#### TRY IT
Where "gradient" appears in a line of the entries below, that line should be copied.
******
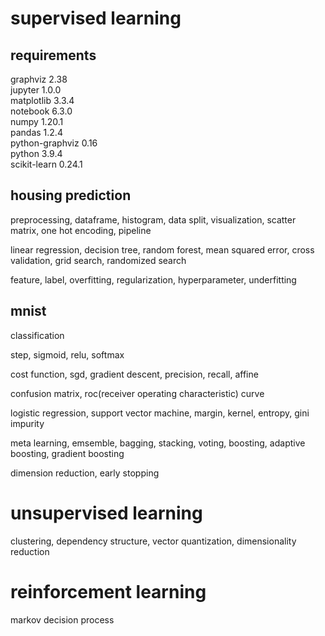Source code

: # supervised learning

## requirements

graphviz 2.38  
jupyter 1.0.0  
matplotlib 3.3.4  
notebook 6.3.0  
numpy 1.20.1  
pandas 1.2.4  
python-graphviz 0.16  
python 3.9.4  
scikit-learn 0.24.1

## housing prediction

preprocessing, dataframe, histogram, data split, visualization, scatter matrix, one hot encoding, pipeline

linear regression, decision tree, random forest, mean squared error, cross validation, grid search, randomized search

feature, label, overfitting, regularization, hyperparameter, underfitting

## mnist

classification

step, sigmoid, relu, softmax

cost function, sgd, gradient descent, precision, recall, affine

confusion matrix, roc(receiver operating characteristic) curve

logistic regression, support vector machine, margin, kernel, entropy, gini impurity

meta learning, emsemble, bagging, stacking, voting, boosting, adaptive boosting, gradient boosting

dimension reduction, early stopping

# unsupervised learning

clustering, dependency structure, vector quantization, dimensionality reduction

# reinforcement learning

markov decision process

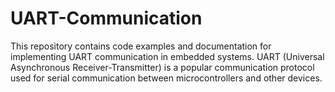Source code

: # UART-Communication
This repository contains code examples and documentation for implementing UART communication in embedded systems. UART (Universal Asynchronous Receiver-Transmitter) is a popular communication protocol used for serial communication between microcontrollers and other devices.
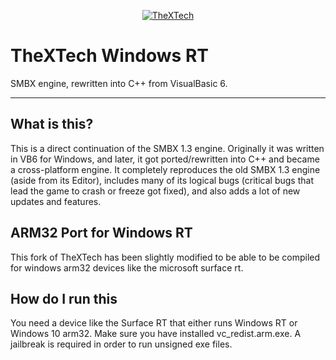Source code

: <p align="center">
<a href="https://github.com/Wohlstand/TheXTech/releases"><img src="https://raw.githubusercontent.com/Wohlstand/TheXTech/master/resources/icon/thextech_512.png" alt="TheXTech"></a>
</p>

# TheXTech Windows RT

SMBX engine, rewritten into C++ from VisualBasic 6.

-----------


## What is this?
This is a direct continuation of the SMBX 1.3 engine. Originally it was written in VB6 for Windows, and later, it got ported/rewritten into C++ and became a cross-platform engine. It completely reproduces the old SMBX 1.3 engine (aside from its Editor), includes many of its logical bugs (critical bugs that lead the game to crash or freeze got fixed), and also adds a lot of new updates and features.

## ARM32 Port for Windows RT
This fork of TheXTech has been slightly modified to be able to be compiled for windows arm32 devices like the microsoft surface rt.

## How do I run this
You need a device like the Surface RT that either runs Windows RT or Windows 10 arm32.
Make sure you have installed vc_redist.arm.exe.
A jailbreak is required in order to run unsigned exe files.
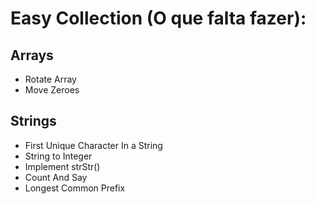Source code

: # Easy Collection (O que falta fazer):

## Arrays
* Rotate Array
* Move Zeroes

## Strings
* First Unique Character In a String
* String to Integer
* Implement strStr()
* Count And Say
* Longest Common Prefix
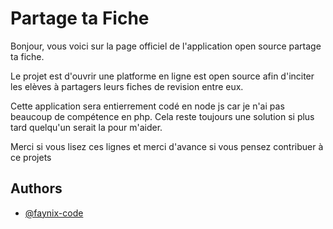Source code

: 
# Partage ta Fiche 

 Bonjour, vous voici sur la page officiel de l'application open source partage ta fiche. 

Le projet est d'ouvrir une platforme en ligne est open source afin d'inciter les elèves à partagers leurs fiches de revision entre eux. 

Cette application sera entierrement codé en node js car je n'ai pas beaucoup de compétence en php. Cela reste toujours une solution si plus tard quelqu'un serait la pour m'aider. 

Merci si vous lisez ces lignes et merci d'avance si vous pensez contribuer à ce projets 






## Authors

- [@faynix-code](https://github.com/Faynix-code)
******
#### ANSWER TO THIS TASK
cost function, sgd, gradient descent, precision, recall, affine
meta learning, emsemble, bagging, stacking, voting, boosting, adaptive boosting, gradient boosting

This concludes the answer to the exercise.